» **RECORD SET**:
↓↓↓

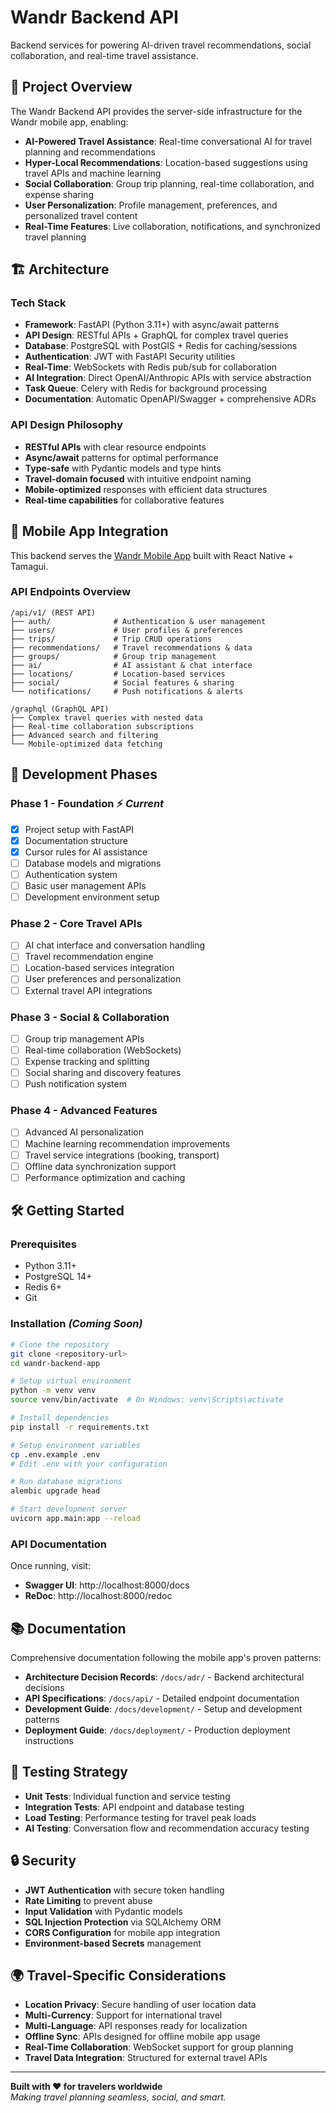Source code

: # Wandr Backend API

Backend services for powering AI-driven travel recommendations, social collaboration, and real-time travel assistance.

## 🎯 Project Overview

The Wandr Backend API provides the server-side infrastructure for the Wandr mobile app, enabling:

- **AI-Powered Travel Assistance**: Real-time conversational AI for travel planning and recommendations
- **Hyper-Local Recommendations**: Location-based suggestions using travel APIs and machine learning
- **Social Collaboration**: Group trip planning, real-time collaboration, and expense sharing
- **User Personalization**: Profile management, preferences, and personalized travel content
- **Real-Time Features**: Live collaboration, notifications, and synchronized travel planning

## 🏗️ Architecture

### **Tech Stack**
- **Framework**: FastAPI (Python 3.11+) with async/await patterns
- **API Design**: RESTful APIs + GraphQL for complex travel queries
- **Database**: PostgreSQL with PostGIS + Redis for caching/sessions
- **Authentication**: JWT with FastAPI Security utilities
- **Real-Time**: WebSockets with Redis pub/sub for collaboration
- **AI Integration**: Direct OpenAI/Anthropic APIs with service abstraction
- **Task Queue**: Celery with Redis for background processing
- **Documentation**: Automatic OpenAPI/Swagger + comprehensive ADRs

### **API Design Philosophy**
- **RESTful APIs** with clear resource endpoints
- **Async/await** patterns for optimal performance
- **Type-safe** with Pydantic models and type hints
- **Travel-domain focused** with intuitive endpoint naming
- **Mobile-optimized** responses with efficient data structures
- **Real-time capabilities** for collaborative features

## 📱 Mobile App Integration

This backend serves the [Wandr Mobile App](../mobile-app) built with React Native + Tamagui.

### **API Endpoints Overview**
```
/api/v1/ (REST API)
├── auth/              # Authentication & user management
├── users/             # User profiles & preferences  
├── trips/             # Trip CRUD operations
├── recommendations/   # Travel recommendations & data
├── groups/            # Group trip management
├── ai/                # AI assistant & chat interface
├── locations/         # Location-based services
├── social/            # Social features & sharing
└── notifications/     # Push notifications & alerts

/graphql (GraphQL API)
├── Complex travel queries with nested data
├── Real-time collaboration subscriptions
├── Advanced search and filtering
└── Mobile-optimized data fetching
```

## 🚀 Development Phases

### **Phase 1 - Foundation** ⚡ *Current*
- [x] Project setup with FastAPI
- [x] Documentation structure
- [x] Cursor rules for AI assistance
- [ ] Database models and migrations
- [ ] Authentication system
- [ ] Basic user management APIs
- [ ] Development environment setup

### **Phase 2 - Core Travel APIs** 
- [ ] AI chat interface and conversation handling
- [ ] Travel recommendation engine
- [ ] Location-based services integration
- [ ] User preferences and personalization
- [ ] External travel API integrations

### **Phase 3 - Social & Collaboration**
- [ ] Group trip management APIs
- [ ] Real-time collaboration (WebSockets)
- [ ] Expense tracking and splitting
- [ ] Social sharing and discovery features
- [ ] Push notification system

### **Phase 4 - Advanced Features**
- [ ] Advanced AI personalization
- [ ] Machine learning recommendation improvements
- [ ] Travel service integrations (booking, transport)
- [ ] Offline data synchronization support
- [ ] Performance optimization and caching

## 🛠️ Getting Started

### **Prerequisites**
- Python 3.11+
- PostgreSQL 14+
- Redis 6+
- Git

### **Installation** *(Coming Soon)*
```bash
# Clone the repository
git clone <repository-url>
cd wandr-backend-app

# Setup virtual environment
python -m venv venv
source venv/bin/activate  # On Windows: venv\Scripts\activate

# Install dependencies
pip install -r requirements.txt

# Setup environment variables
cp .env.example .env
# Edit .env with your configuration

# Run database migrations
alembic upgrade head

# Start development server
uvicorn app.main:app --reload
```

### **API Documentation**
Once running, visit:
- **Swagger UI**: http://localhost:8000/docs
- **ReDoc**: http://localhost:8000/redoc

## 📚 Documentation

Comprehensive documentation following the mobile app's proven patterns:

- **Architecture Decision Records**: `/docs/adr/` - Backend architectural decisions
- **API Specifications**: `/docs/api/` - Detailed endpoint documentation  
- **Development Guide**: `/docs/development/` - Setup and development patterns
- **Deployment Guide**: `/docs/deployment/` - Production deployment instructions

## 🧪 Testing Strategy

- **Unit Tests**: Individual function and service testing
- **Integration Tests**: API endpoint and database testing
- **Load Testing**: Performance testing for travel peak loads
- **AI Testing**: Conversation flow and recommendation accuracy testing

## 🔒 Security

- **JWT Authentication** with secure token handling
- **Rate Limiting** to prevent abuse
- **Input Validation** with Pydantic models
- **SQL Injection Protection** via SQLAlchemy ORM
- **CORS Configuration** for mobile app integration
- **Environment-based Secrets** management

## 🌍 Travel-Specific Considerations

- **Location Privacy**: Secure handling of user location data
- **Multi-Currency**: Support for international travel
- **Multi-Language**: API responses ready for localization
- **Offline Sync**: APIs designed for offline mobile app usage
- **Real-Time Collaboration**: WebSocket support for group planning
- **Travel Data Integration**: Structured for external travel APIs

---

**Built with ❤️ for travelers worldwide**  
*Making travel planning seamless, social, and smart.*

↑↑↑

» **WHAT IS NEEDED**: Reproduce exactly the lines from the beginning of the material down to the line containing "- **AI-Powered Travel", both ends included, but not the pictures or anything after.

» **RESULT OF THIS EXERCISE**:
Source code

: # Wandr Backend API

Backend services for powering AI-driven travel recommendations, social collaboration, and real-time travel assistance.

## 🎯 Project Overview

The Wandr Backend API provides the server-side infrastructure for the Wandr mobile app, enabling:

- **AI-Powered Travel Assistance**: Real-time conversational AI for travel planning and recommendations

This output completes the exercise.